User Tools

Site Tools


server_monitoring

This is an old revision of the document!


Server Monitoring

  • Ganglia - Monitors cluster CPU, disk, network usage
  • Monit - Monitors specific services
  • Nagios - Monitors servers,hosts and services
  • Zabbix -Monitor servers,host and services

Ganglia

Ganglia is a system for measuring, recording, and graphing certain metrics about hosts in a cluster. Metrics include things like CPU load, network traffic, disk space, RAM utilization, etc. These metrics are saved and graphed periodically by RRDtool. Rocks automatically configures the head node to query the compute nodes and has a web-based interface where you can monitor the health of the cluster.

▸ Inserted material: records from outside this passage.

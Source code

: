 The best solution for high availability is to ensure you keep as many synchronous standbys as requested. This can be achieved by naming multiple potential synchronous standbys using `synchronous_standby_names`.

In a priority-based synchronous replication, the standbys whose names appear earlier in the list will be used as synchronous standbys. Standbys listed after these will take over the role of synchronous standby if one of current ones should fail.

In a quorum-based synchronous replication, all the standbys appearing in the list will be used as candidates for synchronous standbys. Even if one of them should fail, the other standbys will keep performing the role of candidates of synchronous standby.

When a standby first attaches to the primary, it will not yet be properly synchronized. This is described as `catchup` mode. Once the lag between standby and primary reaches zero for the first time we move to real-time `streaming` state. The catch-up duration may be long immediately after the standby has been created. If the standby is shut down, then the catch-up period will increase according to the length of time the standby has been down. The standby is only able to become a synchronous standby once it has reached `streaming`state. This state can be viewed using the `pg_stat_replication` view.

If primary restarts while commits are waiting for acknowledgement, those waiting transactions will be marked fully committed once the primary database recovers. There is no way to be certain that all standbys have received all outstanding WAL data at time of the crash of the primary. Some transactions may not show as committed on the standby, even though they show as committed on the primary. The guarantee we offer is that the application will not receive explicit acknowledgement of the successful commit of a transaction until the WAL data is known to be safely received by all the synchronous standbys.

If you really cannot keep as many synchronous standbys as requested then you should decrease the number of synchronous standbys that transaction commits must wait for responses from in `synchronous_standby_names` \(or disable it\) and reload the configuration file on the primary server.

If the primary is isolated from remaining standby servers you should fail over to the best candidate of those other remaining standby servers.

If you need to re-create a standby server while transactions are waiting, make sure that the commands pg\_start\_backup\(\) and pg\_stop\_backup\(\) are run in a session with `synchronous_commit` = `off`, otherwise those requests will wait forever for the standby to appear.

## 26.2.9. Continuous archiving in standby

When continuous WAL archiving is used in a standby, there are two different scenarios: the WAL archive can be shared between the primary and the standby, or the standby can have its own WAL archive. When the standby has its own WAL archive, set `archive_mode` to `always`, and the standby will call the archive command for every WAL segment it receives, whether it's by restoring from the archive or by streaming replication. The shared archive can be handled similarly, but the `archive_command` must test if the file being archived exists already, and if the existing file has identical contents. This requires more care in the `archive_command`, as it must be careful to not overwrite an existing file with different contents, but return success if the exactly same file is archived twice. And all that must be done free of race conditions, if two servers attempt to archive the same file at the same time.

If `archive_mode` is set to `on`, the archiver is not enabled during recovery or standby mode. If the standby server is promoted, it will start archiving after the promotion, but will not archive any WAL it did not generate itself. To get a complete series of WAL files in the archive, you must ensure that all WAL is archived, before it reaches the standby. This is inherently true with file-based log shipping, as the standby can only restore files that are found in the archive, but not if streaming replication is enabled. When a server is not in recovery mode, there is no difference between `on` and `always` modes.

You can see the ganglia installation here: http://hpc.ilri.cgiar.org/ganglia

Interesting documentation: http://www.ibm.com/developerworks/wikis/display/WikiPtype/ganglia

Troubleshooting

From time to time there are problems with Ganglia's web interface. You can restart the needed services following this basic procedure:

  1. Stop data collection daemon on HPC: service gmetad stop
  2. Stop monitoring daemon on compute nodes: rocks run host compute 'service gmond stop'
  3. Start data collection daemon on HPC: service gmetad start
  4. Wait a minute or two
  5. Start monitoring daemon on compute nodes: rocks run host compute 'service gmond start'

Now go check the Ganglia web interface and see if the nodes have returned.

Monit

Monit is a free open source utility for managing and monitoring, processes, files, directories and filesystems on a UNIX system. Monit conducts automatic maintenance and repair and can execute meaningful causal actions in error situations. Monit can start a process if it does not run, restart a process if it does not respond and stop a process if it uses too much resources. it logs to syslog or to its own log file and notifies you about error conditions and recovery status via customizable alert. Monit provides a built-in HTTP(S) interface and you can use a browser to access the Monit server.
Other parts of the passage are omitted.